- **Exercise**
Could you count the lines in the entries beneath that hold the word "queries"? Respond with the number alone.

(Exercise materials)

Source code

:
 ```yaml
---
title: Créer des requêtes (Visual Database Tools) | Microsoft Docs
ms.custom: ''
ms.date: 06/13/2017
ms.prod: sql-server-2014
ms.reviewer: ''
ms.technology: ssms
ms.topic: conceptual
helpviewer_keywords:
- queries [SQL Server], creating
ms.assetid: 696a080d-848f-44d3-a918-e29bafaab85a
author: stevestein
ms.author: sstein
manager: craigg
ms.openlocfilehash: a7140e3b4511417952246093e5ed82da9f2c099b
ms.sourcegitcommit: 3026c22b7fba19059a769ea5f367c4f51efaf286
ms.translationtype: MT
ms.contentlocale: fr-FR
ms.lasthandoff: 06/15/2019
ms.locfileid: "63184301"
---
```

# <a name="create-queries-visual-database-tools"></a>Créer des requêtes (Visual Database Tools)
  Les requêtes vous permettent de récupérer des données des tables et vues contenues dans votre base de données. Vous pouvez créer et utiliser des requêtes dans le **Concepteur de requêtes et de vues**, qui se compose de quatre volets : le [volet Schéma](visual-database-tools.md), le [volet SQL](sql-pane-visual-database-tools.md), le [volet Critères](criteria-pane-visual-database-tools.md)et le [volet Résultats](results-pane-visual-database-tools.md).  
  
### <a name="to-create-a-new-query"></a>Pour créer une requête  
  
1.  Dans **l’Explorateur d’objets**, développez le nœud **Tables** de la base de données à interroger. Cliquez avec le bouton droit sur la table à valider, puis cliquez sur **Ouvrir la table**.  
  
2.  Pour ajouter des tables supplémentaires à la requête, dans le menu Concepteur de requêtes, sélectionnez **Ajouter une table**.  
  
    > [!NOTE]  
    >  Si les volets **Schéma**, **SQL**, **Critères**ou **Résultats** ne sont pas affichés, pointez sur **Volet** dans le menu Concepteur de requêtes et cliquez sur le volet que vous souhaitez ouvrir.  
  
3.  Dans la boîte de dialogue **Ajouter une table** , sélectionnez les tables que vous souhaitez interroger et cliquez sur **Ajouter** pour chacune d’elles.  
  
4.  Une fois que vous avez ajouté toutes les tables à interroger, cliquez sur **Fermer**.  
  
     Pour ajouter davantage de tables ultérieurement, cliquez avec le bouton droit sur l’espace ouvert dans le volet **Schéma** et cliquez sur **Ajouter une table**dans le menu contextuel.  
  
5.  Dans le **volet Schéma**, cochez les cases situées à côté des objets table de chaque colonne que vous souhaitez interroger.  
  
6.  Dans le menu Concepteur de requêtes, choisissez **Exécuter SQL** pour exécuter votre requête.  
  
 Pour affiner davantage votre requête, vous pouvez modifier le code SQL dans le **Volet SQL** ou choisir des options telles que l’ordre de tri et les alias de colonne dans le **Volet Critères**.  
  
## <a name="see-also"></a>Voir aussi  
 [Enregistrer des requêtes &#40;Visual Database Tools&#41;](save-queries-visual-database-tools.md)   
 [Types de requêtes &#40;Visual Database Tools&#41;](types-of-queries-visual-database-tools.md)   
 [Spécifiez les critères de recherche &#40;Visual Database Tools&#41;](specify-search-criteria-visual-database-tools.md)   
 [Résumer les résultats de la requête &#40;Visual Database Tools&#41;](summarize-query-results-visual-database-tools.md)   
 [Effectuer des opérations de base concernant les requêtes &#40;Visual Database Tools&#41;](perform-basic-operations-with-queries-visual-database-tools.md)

(End Exercise materials)

- **Solution below**
5